Tom Tucker
Tom Tucker

Reputation: 11916

Prevent Browsers from Cacheing certain JavaScript files

I have two types of JavaScript files. One contains static code and the other contains dynamic code which changes from session to session.

The static JavaScript file should be cached whereas the dynamic one should be cached only for that session and then reloaded In next session. The dynamic JavaScript file is generated once per session and I would like the client browser to cache it for the remainder of session.

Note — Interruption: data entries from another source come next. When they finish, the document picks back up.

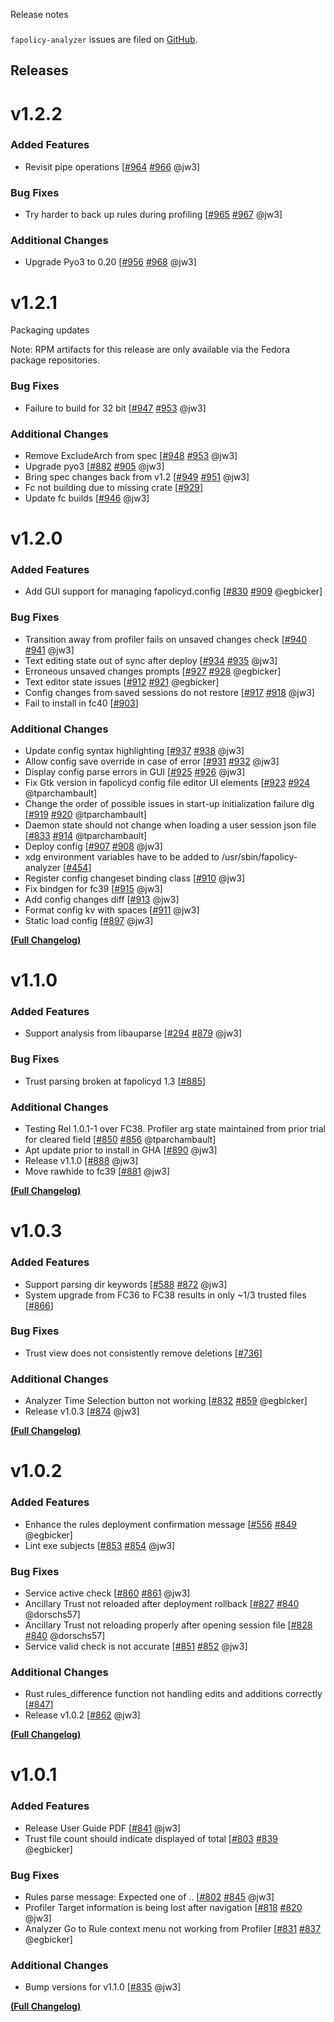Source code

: Release notes
###

``fapolicy-analyzer`` issues are filed on [GitHub](https://github.com/ctc-oss/fapolicy-analyzer/issues).

## Releases

# v1.2.2

### Added Features

- Revisit pipe operations [[#964](https://github.com/ctc-oss/fapolicy-analyzer/issues/964) [#966](https://github.com/ctc-oss/fapolicy-analyzer/pull/966) @jw3]

### Bug Fixes

- Try harder to back up rules during profiling [[#965](https://github.com/ctc-oss/fapolicy-analyzer/issues/965) [#967](https://github.com/ctc-oss/fapolicy-analyzer/pull/967) @jw3]

### Additional Changes

- Upgrade Pyo3 to 0.20 [[#956](https://github.com/ctc-oss/fapolicy-analyzer/issues/956) [#968](https://github.com/ctc-oss/fapolicy-analyzer/pull/968) @jw3]


# v1.2.1

Packaging updates

Note: RPM artifacts for this release are only available via the Fedora package repositories.

### Bug Fixes

- Failure to build for 32 bit [[#947](https://github.com/ctc-oss/fapolicy-analyzer/issues/947) [#953](https://github.com/ctc-oss/fapolicy-analyzer/pull/953) @jw3]

### Additional Changes

- Remove ExcludeArch from spec [[#948](https://github.com/ctc-oss/fapolicy-analyzer/issues/948) [#953](https://github.com/ctc-oss/fapolicy-analyzer/pull/953) @jw3]
- Upgrade pyo3 [[#882](https://github.com/ctc-oss/fapolicy-analyzer/issues/882) [#905](https://github.com/ctc-oss/fapolicy-analyzer/pull/905) @jw3]
- Bring spec changes back from v1.2 [[#949](https://github.com/ctc-oss/fapolicy-analyzer/issues/949) [#951](https://github.com/ctc-oss/fapolicy-analyzer/pull/951) @jw3]
- Fc not building due to missing crate [[#929](https://github.com/ctc-oss/fapolicy-analyzer/issues/929)]
- Update fc builds [[#946](https://github.com/ctc-oss/fapolicy-analyzer/pull/946) @jw3]

# v1.2.0

### Added Features

- Add GUI support for managing fapolicyd.config [[#830](https://github.com/ctc-oss/fapolicy-analyzer/issues/830) [#909](https://github.com/ctc-oss/fapolicy-analyzer/pull/909) @egbicker]

### Bug Fixes

- Transition away from profiler fails on unsaved changes check [[#940](https://github.com/ctc-oss/fapolicy-analyzer/issues/940) [#941](https://github.com/ctc-oss/fapolicy-analyzer/pull/941) @jw3]
- Text editing state out of sync after deploy [[#934](https://github.com/ctc-oss/fapolicy-analyzer/issues/934) [#935](https://github.com/ctc-oss/fapolicy-analyzer/pull/935) @jw3]
- Erroneous unsaved changes prompts [[#927](https://github.com/ctc-oss/fapolicy-analyzer/issues/927) [#928](https://github.com/ctc-oss/fapolicy-analyzer/pull/928) @egbicker]
- Text editor state issues [[#912](https://github.com/ctc-oss/fapolicy-analyzer/issues/912) [#921](https://github.com/ctc-oss/fapolicy-analyzer/pull/921) @egbicker]
- Config changes from saved sessions do not restore [[#917](https://github.com/ctc-oss/fapolicy-analyzer/issues/917) [#918](https://github.com/ctc-oss/fapolicy-analyzer/pull/918) @jw3]
- Fail to install in fc40 [[#903](https://github.com/ctc-oss/fapolicy-analyzer/issues/903)]

### Additional Changes

- Update config syntax highlighting [[#937](https://github.com/ctc-oss/fapolicy-analyzer/issues/937) [#938](https://github.com/ctc-oss/fapolicy-analyzer/pull/938) @jw3]
- Allow config save override in case of error [[#931](https://github.com/ctc-oss/fapolicy-analyzer/issues/931) [#932](https://github.com/ctc-oss/fapolicy-analyzer/pull/932) @jw3]
- Display config parse errors in GUI [[#925](https://github.com/ctc-oss/fapolicy-analyzer/issues/925) [#926](https://github.com/ctc-oss/fapolicy-analyzer/pull/926) @jw3]
- Fix Gtk version in fapolicyd config file editor UI elements [[#923](https://github.com/ctc-oss/fapolicy-analyzer/issues/923) [#924](https://github.com/ctc-oss/fapolicy-analyzer/pull/924) @tparchambault]
- Change the order of possible issues in start-up initialization failure dlg [[#919](https://github.com/ctc-oss/fapolicy-analyzer/issues/919) [#920](https://github.com/ctc-oss/fapolicy-analyzer/pull/920) @tparchambault]
- Daemon state should not change when loading a user session json file [[#833](https://github.com/ctc-oss/fapolicy-analyzer/issues/833) [#914](https://github.com/ctc-oss/fapolicy-analyzer/pull/914) @tparchambault]
- Deploy config [[#907](https://github.com/ctc-oss/fapolicy-analyzer/issues/907) [#908](https://github.com/ctc-oss/fapolicy-analyzer/pull/908) @jw3]
- xdg environment variables have to be added to /usr/sbin/fapolicy-analyzer [[#454](https://github.com/ctc-oss/fapolicy-analyzer/issues/454)]
- Register config changeset binding class [[#910](https://github.com/ctc-oss/fapolicy-analyzer/pull/910) @jw3]
- Fix bindgen for fc39 [[#915](https://github.com/ctc-oss/fapolicy-analyzer/pull/915) @jw3]
- Add config changes diff [[#913](https://github.com/ctc-oss/fapolicy-analyzer/pull/913) @jw3]
- Format config kv with spaces [[#911](https://github.com/ctc-oss/fapolicy-analyzer/pull/911) @jw3]
- Static load config [[#897](https://github.com/ctc-oss/fapolicy-analyzer/pull/897) @jw3]

**[(Full Changelog)](https://github.com/ctc-oss/fapolicy-analyzer/compare/v1.1.0...v1.2.0)**

# v1.1.0

### Added Features

- Support analysis from libauparse [[#294](https://github.com/ctc-oss/fapolicy-analyzer/issues/294) [#879](https://github.com/ctc-oss/fapolicy-analyzer/pull/879) @jw3]

### Bug Fixes

- Trust parsing broken at fapolicyd 1.3 [[#885](https://github.com/ctc-oss/fapolicy-analyzer/issues/885)]

### Additional Changes

- Testing Rel 1.0.1-1 over FC38. Profiler arg state maintained from prior trial for cleared field [[#850](https://github.com/ctc-oss/fapolicy-analyzer/issues/850) [#856](https://github.com/ctc-oss/fapolicy-analyzer/pull/856) @tparchambault]
- Apt update prior to install in GHA [[#890](https://github.com/ctc-oss/fapolicy-analyzer/pull/890) @jw3]
- Release v1.1.0 [[#888](https://github.com/ctc-oss/fapolicy-analyzer/pull/888) @jw3]
- Move rawhide to fc39 [[#881](https://github.com/ctc-oss/fapolicy-analyzer/pull/881) @jw3]

**[(Full Changelog)](https://github.com/ctc-oss/fapolicy-analyzer/compare/v1.0.3...v1.1.0)**

# v1.0.3

### Added Features

- Support parsing dir keywords [[#588](https://github.com/ctc-oss/fapolicy-analyzer/issues/588) [#872](https://github.com/ctc-oss/fapolicy-analyzer/pull/872) @jw3]
- System upgrade from FC36 to FC38 results in only ~1/3 trusted files [[#866](https://github.com/ctc-oss/fapolicy-analyzer/issues/866)]

### Bug Fixes

- Trust view does not consistently remove deletions [[#736](https://github.com/ctc-oss/fapolicy-analyzer/issues/736)]

### Additional Changes

- Analyzer Time Selection button not working [[#832](https://github.com/ctc-oss/fapolicy-analyzer/issues/832) [#859](https://github.com/ctc-oss/fapolicy-analyzer/pull/859) @egbicker]
- Release v1.0.3 [[#874](https://github.com/ctc-oss/fapolicy-analyzer/pull/874) @jw3]

**[(Full Changelog)](https://github.com/ctc-oss/fapolicy-analyzer/compare/v1.0.2...v1.0.3)**

# v1.0.2

### Added Features

- Enhance the rules deployment confirmation message [[#556](https://github.com/ctc-oss/fapolicy-analyzer/issues/556) [#849](https://github.com/ctc-oss/fapolicy-analyzer/pull/849) @egbicker]
- Lint exe subjects [[#853](https://github.com/ctc-oss/fapolicy-analyzer/issues/853) [#854](https://github.com/ctc-oss/fapolicy-analyzer/pull/854) @jw3]

### Bug Fixes

- Service active check [[#860](https://github.com/ctc-oss/fapolicy-analyzer/issues/860) [#861](https://github.com/ctc-oss/fapolicy-analyzer/pull/861) @jw3]
- Ancillary Trust not reloaded after deployment rollback [[#827](https://github.com/ctc-oss/fapolicy-analyzer/issues/827) [#840](https://github.com/ctc-oss/fapolicy-analyzer/pull/840) @dorschs57]
- Ancillary Trust not reloading properly after opening session file [[#828](https://github.com/ctc-oss/fapolicy-analyzer/issues/828) [#840](https://github.com/ctc-oss/fapolicy-analyzer/pull/840) @dorschs57]
- Service valid check is not accurate [[#851](https://github.com/ctc-oss/fapolicy-analyzer/issues/851) [#852](https://github.com/ctc-oss/fapolicy-analyzer/pull/852) @jw3]

### Additional Changes

- Rust rules_difference function not handling edits and additions correctly [[#847](https://github.com/ctc-oss/fapolicy-analyzer/issues/847)]
- Release v1.0.2 [[#862](https://github.com/ctc-oss/fapolicy-analyzer/pull/862) @jw3]

**[(Full Changelog)](https://github.com/ctc-oss/fapolicy-analyzer/compare/v1.0.1...v1.0.2)**

# v1.0.1

### Added Features

- Release User Guide PDF [[#841](https://github.com/ctc-oss/fapolicy-analyzer/pull/841) @jw3]
- Trust file count should indicate displayed of total [[#803](https://github.com/ctc-oss/fapolicy-analyzer/issues/803) [#839](https://github.com/ctc-oss/fapolicy-analyzer/pull/839) @egbicker]

### Bug Fixes

- Rules parse message: Expected one of .. [[#802](https://github.com/ctc-oss/fapolicy-analyzer/issues/802) [#845](https://github.com/ctc-oss/fapolicy-analyzer/pull/845) @jw3]
- Profiler Target information is being lost after navigation [[#818](https://github.com/ctc-oss/fapolicy-analyzer/issues/818) [#820](https://github.com/ctc-oss/fapolicy-analyzer/pull/820) @jw3]
- Analyzer Go to Rule context menu not working from Profiler [[#831](https://github.com/ctc-oss/fapolicy-analyzer/issues/831) [#837](https://github.com/ctc-oss/fapolicy-analyzer/pull/837) @egbicker]

### Additional Changes

- Bump versions for v1.1.0 [[#835](https://github.com/ctc-oss/fapolicy-analyzer/pull/835) @jw3]

**[(Full Changelog)](https://github.com/ctc-oss/fapolicy-analyzer/compare/v1.0.0...v1.0.1)**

How do I force the client browser to request a JavaScript file every session? I know that a common practice is to append a request parameter containing a version number, but one can make only so many updates to a file so that you can manually update JavaScript references. You can't really do that with sessions since there can be multiple sessions per day.

Upvotes: 1

Views: 278

Answers (3)

Jim Ferrans
Jim Ferrans

Reputation: 31012

Just appending a session id or a random number to the file name would solve your user experience problem, but it also clogs up all the HTTP caches with useless entries. It should be a lot easier just to set the HTTP 1.1 Cache-Control header in your response to "no-cache". If you're using Java Servlets, it's done this way:

response.setHeader("Cache-Control", "no-cache");  

(If some of your traffic will come from legacy browsers, http://onjava.com/pub/a/onjava/excerpt/jebp_3/index2.html gives some other header settings to really make sure nothing gets cached.)

Upvotes: 0

Matthew Crumley
Matthew Crumley

Reputation: 102745

Could you append the session id to the JavaScript URL? Assuming you're using JSP, it would look kind of like this:

<script src="/script.js?session=<%= // code to get the session ID %>"></script>

I don't know much about JSP, so I can't help with the specifics, but that should give you a single, unique URL for the session.

Upvotes: 1

Shaz
Shaz

Reputation: 15877

I don't see what's wrong with placing a random number at the end of the JavaScript url. For example:

http://www.example.com/myjavascript.js?r=1234

Won't necessarily stop it from cache'n, but if the number is different, the browser will load that js file again.